• **Task item**
Check the records below line by line, and report how many lines include the string "Detection". No other words are needed.

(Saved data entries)

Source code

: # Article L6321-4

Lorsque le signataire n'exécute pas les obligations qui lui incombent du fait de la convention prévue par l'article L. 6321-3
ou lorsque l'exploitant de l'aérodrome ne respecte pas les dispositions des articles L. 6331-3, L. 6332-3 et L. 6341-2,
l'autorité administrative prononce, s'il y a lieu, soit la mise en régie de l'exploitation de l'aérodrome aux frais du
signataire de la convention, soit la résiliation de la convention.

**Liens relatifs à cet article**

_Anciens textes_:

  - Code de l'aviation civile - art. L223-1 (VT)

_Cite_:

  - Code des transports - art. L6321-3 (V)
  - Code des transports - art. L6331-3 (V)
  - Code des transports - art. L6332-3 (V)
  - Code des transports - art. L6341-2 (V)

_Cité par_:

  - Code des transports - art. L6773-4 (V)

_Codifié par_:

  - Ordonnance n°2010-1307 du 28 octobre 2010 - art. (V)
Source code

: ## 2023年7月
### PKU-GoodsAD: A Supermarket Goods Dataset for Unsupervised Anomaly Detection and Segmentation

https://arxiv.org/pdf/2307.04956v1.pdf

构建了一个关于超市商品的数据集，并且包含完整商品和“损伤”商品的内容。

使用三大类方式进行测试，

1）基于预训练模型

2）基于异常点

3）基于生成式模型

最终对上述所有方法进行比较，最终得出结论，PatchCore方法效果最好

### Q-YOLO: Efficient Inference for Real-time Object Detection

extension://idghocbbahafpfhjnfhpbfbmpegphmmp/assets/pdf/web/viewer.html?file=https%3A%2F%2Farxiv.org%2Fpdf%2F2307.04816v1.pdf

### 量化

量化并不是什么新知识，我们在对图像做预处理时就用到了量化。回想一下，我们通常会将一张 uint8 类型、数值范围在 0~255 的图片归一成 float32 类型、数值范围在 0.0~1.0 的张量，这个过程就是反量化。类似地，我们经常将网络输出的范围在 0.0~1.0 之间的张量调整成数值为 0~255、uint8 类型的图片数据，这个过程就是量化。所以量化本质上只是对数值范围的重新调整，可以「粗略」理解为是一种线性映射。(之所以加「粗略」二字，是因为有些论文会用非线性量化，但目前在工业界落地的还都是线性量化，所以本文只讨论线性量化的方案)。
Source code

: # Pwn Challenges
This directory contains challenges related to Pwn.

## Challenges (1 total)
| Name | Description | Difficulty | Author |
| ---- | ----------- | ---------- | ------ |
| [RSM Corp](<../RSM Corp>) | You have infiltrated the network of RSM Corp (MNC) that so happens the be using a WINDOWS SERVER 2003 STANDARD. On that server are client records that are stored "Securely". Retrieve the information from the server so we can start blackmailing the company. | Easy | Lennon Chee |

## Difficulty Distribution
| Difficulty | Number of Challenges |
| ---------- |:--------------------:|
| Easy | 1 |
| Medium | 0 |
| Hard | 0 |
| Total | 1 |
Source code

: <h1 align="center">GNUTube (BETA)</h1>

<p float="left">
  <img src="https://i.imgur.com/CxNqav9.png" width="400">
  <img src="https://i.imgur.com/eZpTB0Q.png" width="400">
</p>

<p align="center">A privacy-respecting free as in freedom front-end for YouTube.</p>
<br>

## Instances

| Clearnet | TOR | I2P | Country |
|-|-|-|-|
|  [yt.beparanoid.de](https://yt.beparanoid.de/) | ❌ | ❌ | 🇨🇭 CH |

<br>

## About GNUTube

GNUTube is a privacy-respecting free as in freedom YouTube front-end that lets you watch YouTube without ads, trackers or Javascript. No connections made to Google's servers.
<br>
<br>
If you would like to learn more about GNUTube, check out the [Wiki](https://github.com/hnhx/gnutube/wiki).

• **Response below**
2